Task prompt:
All entries below must be written out verbatim, and the images must be dropped.

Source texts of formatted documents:

=== Section Start ===

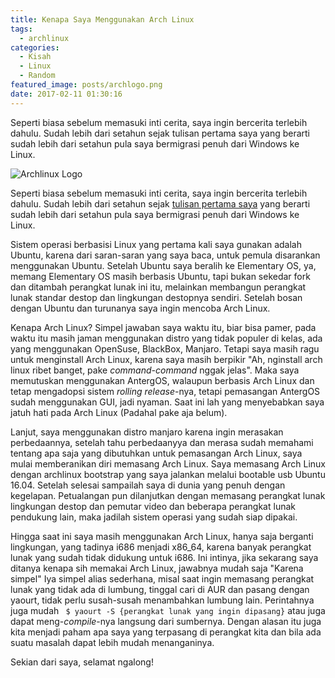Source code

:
 ```yaml
---
title: Kenapa Saya Menggunakan Arch Linux
tags:
  - archlinux
categories:
  - Kisah
  - Linux
  - Random
featured_image: posts/archlogo.png
date: 2017-02-11 01:30:16
---
```


Seperti biasa sebelum memasuki inti cerita, saya ingin bercerita terlebih dahulu. Sudah lebih dari setahun sejak tulisan pertama saya yang berarti sudah lebih dari setahun pula saya bermigrasi penuh dari Windows ke Linux.

<!-- more -->

![Archlinux Logo](/images/archlogo.png)

Seperti biasa sebelum memasuki inti cerita, saya ingin bercerita terlebih dahulu. Sudah lebih dari setahun sejak [tulisan pertama saya](https://chamelemon.wordpress.com/2016/01/19/sayonara-windows-sebuah-ucapan-perpisahan-kepada-seorang-kawan/) yang berarti sudah lebih dari setahun pula saya bermigrasi penuh dari Windows ke Linux.

Sistem operasi berbasisi Linux yang pertama kali saya gunakan adalah Ubuntu, karena dari saran-saran yang saya baca, untuk pemula disarankan menggunakan Ubuntu. Setelah Ubuntu saya beralih ke Elementary OS, ya, memang Elementary OS masih berbasis Ubuntu, tapi bukan sekedar fork dan ditambah perangkat lunak ini itu, melainkan membangun perangkat lunak standar destop dan lingkungan destopnya sendiri. Setelah bosan dengan Ubuntu dan turunanya saya ingin mencoba Arch Linux. 

Kenapa Arch Linux? Simpel jawaban saya waktu itu, biar bisa pamer, pada waktu itu masih jaman menggunakan distro yang tidak populer di kelas, ada yang menggunakan OpenSuse, BlackBox, Manjaro. Tetapi saya masih ragu untuk menginstall Arch Linux, karena saya masih berpikir "Ah, nginstall arch linux ribet banget, pake _command-command_ nggak jelas". Maka saya memutuskan menggunakan AntergOS, walaupun berbasis Arch Linux dan tetap mengadopsi sistem _rolling release_-nya, tetapi pemasangan AntergOS sudah menggunakan GUI, jadi nyaman. Saat ini lah yang menyebabkan saya jatuh hati pada Arch Linux (Padahal pake aja belum).

Lanjut, saya menggunakan distro manjaro karena ingin merasakan perbedaannya, setelah tahu perbedaanyya dan merasa sudah memahami tentang apa saja yang dibutuhkan untuk pemasangan Arch Linux, saya mulai memberanikan diri memasang Arch Linux. Saya memasang Arch Linux dengan archlinux bootstrap yang saya jalankan melalui bootable usb Ubuntu 16.04. Setelah selesai sampailah saya di dunia yang penuh dengan kegelapan. Petualangan pun dilanjutkan dengan memasang perangkat lunak lingkungan destop dan pemutar video dan beberapa perangkat lunak pendukung lain, maka jadilah sistem operasi yang sudah siap dipakai.

Hingga saat ini saya masih menggunakan Arch Linux, hanya saja berganti lingkungan, yang tadinya i686 menjadi x86_64, karena banyak perangkat lunak yang sudah tidak didukung untuk i686. Ini intinya, jika sekarang saya ditanya kenapa sih memakai Arch Linux, jawabnya mudah saja "Karena simpel" Iya simpel alias sederhana, misal saat ingin memasang perangkat lunak yang tidak ada di lumbung, tinggal cari di AUR dan pasang dengan yaourt, tidak perlu susah-susah menambahkan lumbung lain. 
Perintahnya juga mudah ``` $ yaourt -S {perangkat lunak yang ingin dipasang}``` atau juga dapat meng-_compile_-nya langsung dari sumbernya. Dengan alasan itu juga kita menjadi paham apa saya yang terpasang di perangkat kita dan bila ada suatu masalah dapat lebih mudah menanganinya.

Sekian dari saya, selamat ngalong!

=== Section End ===

Task result:
Source code

:
 ```yaml
---
title: Kenapa Saya Menggunakan Arch Linux
tags:
  - archlinux
categories:
  - Kisah
  - Linux
  - Random
featured_image: posts/archlogo.png
date: 2017-02-11 01:30:16
---
```


Seperti biasa sebelum memasuki inti cerita, saya ingin bercerita terlebih dahulu. Sudah lebih dari setahun sejak tulisan pertama saya yang berarti sudah lebih dari setahun pula saya bermigrasi penuh dari Windows ke Linux.

<!-- more -->

![Archlinux Logo](/images/archlogo.png)

Seperti biasa sebelum memasuki inti cerita, saya ingin bercerita terlebih dahulu. Sudah lebih dari setahun sejak [tulisan pertama saya](https://chamelemon.wordpress.com/2016/01/19/sayonara-windows-sebuah-ucapan-perpisahan-kepada-seorang-kawan/) yang berarti sudah lebih dari setahun pula saya bermigrasi penuh dari Windows ke Linux.

Sistem operasi berbasisi Linux yang pertama kali saya gunakan adalah Ubuntu, karena dari saran-saran yang saya baca, untuk pemula disarankan menggunakan Ubuntu. Setelah Ubuntu saya beralih ke Elementary OS, ya, memang Elementary OS masih berbasis Ubuntu, tapi bukan sekedar fork dan ditambah perangkat lunak ini itu, melainkan membangun perangkat lunak standar destop dan lingkungan destopnya sendiri. Setelah bosan dengan Ubuntu dan turunanya saya ingin mencoba Arch Linux. 

Kenapa Arch Linux? Simpel jawaban saya waktu itu, biar bisa pamer, pada waktu itu masih jaman menggunakan distro yang tidak populer di kelas, ada yang menggunakan OpenSuse, BlackBox, Manjaro. Tetapi saya masih ragu untuk menginstall Arch Linux, karena saya masih berpikir "Ah, nginstall arch linux ribet banget, pake _command-command_ nggak jelas". Maka saya memutuskan menggunakan AntergOS, walaupun berbasis Arch Linux dan tetap mengadopsi sistem _rolling release_-nya, tetapi pemasangan AntergOS sudah menggunakan GUI, jadi nyaman. Saat ini lah yang menyebabkan saya jatuh hati pada Arch Linux (Padahal pake aja belum).

Lanjut, saya menggunakan distro manjaro karena ingin merasakan perbedaannya, setelah tahu perbedaanyya dan merasa sudah memahami tentang apa saja yang dibutuhkan untuk pemasangan Arch Linux, saya mulai memberanikan diri memasang Arch Linux. Saya memasang Arch Linux dengan archlinux bootstrap yang saya jalankan melalui bootable usb Ubuntu 16.04. Setelah selesai sampailah saya di dunia yang penuh dengan kegelapan. Petualangan pun dilanjutkan dengan memasang perangkat lunak lingkungan destop dan pemutar video dan beberapa perangkat lunak pendukung lain, maka jadilah sistem operasi yang sudah siap dipakai.

Hingga saat ini saya masih menggunakan Arch Linux, hanya saja berganti lingkungan, yang tadinya i686 menjadi x86_64, karena banyak perangkat lunak yang sudah tidak didukung untuk i686. Ini intinya, jika sekarang saya ditanya kenapa sih memakai Arch Linux, jawabnya mudah saja "Karena simpel" Iya simpel alias sederhana, misal saat ingin memasang perangkat lunak yang tidak ada di lumbung, tinggal cari di AUR dan pasang dengan yaourt, tidak perlu susah-susah menambahkan lumbung lain. 
Perintahnya juga mudah ``` $ yaourt -S {perangkat lunak yang ingin dipasang}``` atau juga dapat meng-_compile_-nya langsung dari sumbernya. Dengan alasan itu juga kita menjadi paham apa saya yang terpasang di perangkat kita dan bila ada suatu masalah dapat lebih mudah menanganinya.

Sekian dari saya, selamat ngalong!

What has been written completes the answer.